Home sales declined for the seventh month in a row in August as higher mortgage rates and stubbornly high prices pushed prospective buyers out of the market.
Sales of existing homes – which include single-family homes, townhomes, condominiums and co-ops – were down 19.9% from a year ago and down 0.4% from July, according to a report from the National Association of Realtors.
Sales in August were at their weakest level since May 2020, which was an anomaly because that was in the early days of the pandemic lockdown. Setting that aside, sales last month were the weakest they have been since November 2015.
A year-over-year decline in sales was seen in all price categories, with steeper drops at the lower end, and in all regions, dropping the most in the West where affordability challenges are greatest.
Home prices continued to climb during the month, although it was the lowest year-over-year increase since June 2020. The median home price was $389,500 in August, up 7.7% from a year ago, according to the report. That’s down from the record high of $413,800 in June. The price increase marks more than a decade of year-over-year monthly gains.
“The housing sector is the most sensitive to and experiences the most immediate impacts from the Federal Reserve’s interest rate policy changes,” said Lawrence Yun, NAR’s chief economist. “The softness in home sales reflects this year’s escalating mortgage rates.”
The average rate on a 30-year fixed-rate mortgage reached 6% last week, the highest it has been since 2008 and roughly double what it was a year ago.
With sales dropping only modestly from July, the slowdown in the market may stabilize, Yun said, assuming mortgage rates stabilize.
“But all bets are off if mortgage rates go higher,” said Yun. “Homeowners who may have typically made a move – because of a new job or another child or to be in a different school district – may stay in their current home because they love their low interest rates they already locked in during the past two and a half years.”
The “staying put” effect is keeping the inventory of homes for sale tight. While it might seem like a drop in sales would mean a glut of homes on the market, fewer people are bringing their homes to market. And new listings are going really fast, moving from listing to contract in 16 days.

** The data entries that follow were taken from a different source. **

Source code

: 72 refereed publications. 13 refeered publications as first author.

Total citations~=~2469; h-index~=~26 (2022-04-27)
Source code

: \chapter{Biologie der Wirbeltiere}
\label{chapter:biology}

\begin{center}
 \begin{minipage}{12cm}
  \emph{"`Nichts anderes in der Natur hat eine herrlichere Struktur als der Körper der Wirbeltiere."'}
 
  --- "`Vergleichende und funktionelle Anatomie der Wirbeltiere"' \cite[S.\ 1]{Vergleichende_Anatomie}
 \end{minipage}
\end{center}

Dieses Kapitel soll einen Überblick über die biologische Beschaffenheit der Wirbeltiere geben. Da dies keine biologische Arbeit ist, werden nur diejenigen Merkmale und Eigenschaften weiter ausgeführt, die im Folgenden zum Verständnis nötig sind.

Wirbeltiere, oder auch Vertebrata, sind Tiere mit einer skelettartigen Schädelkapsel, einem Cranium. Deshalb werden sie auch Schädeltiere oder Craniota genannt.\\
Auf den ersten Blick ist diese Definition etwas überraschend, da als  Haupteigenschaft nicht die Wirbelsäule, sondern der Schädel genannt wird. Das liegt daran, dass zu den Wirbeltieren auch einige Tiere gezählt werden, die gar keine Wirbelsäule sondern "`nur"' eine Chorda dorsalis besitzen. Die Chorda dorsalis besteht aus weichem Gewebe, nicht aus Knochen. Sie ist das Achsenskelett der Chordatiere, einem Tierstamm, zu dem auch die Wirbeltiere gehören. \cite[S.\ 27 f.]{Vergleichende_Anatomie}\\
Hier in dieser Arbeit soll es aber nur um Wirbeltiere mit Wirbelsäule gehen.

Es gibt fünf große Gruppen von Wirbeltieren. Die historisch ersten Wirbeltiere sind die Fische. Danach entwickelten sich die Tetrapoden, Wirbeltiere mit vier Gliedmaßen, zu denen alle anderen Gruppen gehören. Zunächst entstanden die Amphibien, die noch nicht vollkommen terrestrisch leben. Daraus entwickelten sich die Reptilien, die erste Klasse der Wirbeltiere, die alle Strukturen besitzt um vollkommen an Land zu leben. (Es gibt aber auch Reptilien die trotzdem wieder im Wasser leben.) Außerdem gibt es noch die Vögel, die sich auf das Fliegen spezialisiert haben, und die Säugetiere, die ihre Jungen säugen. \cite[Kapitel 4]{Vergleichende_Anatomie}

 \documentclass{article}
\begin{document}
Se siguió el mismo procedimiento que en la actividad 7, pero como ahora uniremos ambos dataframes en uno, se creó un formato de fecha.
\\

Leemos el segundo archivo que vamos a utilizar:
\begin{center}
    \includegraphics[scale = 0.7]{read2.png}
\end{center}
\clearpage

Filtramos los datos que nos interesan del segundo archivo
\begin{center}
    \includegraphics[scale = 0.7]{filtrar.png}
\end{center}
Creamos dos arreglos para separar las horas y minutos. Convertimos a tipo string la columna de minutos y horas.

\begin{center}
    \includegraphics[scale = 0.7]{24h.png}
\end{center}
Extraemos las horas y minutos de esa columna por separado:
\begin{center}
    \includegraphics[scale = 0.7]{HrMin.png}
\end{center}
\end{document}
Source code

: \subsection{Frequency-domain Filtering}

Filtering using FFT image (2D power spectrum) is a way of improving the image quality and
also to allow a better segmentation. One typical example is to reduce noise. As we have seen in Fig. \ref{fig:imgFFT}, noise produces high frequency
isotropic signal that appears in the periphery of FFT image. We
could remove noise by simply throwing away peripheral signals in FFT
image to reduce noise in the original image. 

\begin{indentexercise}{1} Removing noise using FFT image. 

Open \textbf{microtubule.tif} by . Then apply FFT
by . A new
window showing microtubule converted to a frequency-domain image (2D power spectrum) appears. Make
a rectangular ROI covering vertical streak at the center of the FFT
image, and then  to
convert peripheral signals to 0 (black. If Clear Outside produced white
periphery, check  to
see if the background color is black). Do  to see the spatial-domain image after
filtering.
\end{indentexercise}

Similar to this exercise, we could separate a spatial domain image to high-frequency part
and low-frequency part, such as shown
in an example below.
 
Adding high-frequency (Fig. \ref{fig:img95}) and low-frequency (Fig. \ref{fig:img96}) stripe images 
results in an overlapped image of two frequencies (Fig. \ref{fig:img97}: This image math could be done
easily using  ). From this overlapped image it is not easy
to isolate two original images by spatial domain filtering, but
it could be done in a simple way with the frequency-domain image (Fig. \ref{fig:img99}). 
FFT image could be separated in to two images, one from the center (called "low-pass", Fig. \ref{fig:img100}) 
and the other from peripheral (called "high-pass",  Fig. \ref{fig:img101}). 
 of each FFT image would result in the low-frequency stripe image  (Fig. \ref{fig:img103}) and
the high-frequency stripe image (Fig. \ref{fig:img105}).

Inventory of homes for sale at the end of August was down 1.5% from July and unchanged from the previous year, at 1,280,000 units. And homes are still selling fast. At the current sales pace it would take 3.2 months to sell all that inventory, identical to July and up from 2.6 months a year ago, because there are fewer sales. A balanced market, Yun said, is closer to a 4- to 5-month supply.
“Inventory will remain tight in the coming months and even for the next couple of years, increasing the need for more new-home construction to boost supply,” said Yun.
The market typically sees a seasonal drop of about 1% a month in home prices during the summer, but this year those monthly drops are bigger – down 3.6% in July from June, and a 2.4% drop in August from June, though national home prices are still higher than a year ago.
Some local markets may be seeing year-over-year declines, Yun said.
But with the rising cost to finance a home, buyers have to look at much lower priced homes to keep payments affordable.
If you bought a $300,000 home last year with an interest rate of 3%, the monthly payment would have been $1,265, said Yun. In order to keep that same monthly payment, they’d have to look at a home priced 30% lower today.
“That is not appealing to many buyers,” he said.
In August, first-time buyers were responsible for 29% of sales. That’s the same as last month and a year ago.
“The number of first-time buyers is not moving up,” said Yun. “The share should be above 30% or closer to 40%. But first time buyers are really struggling, given the current affordability challenges.”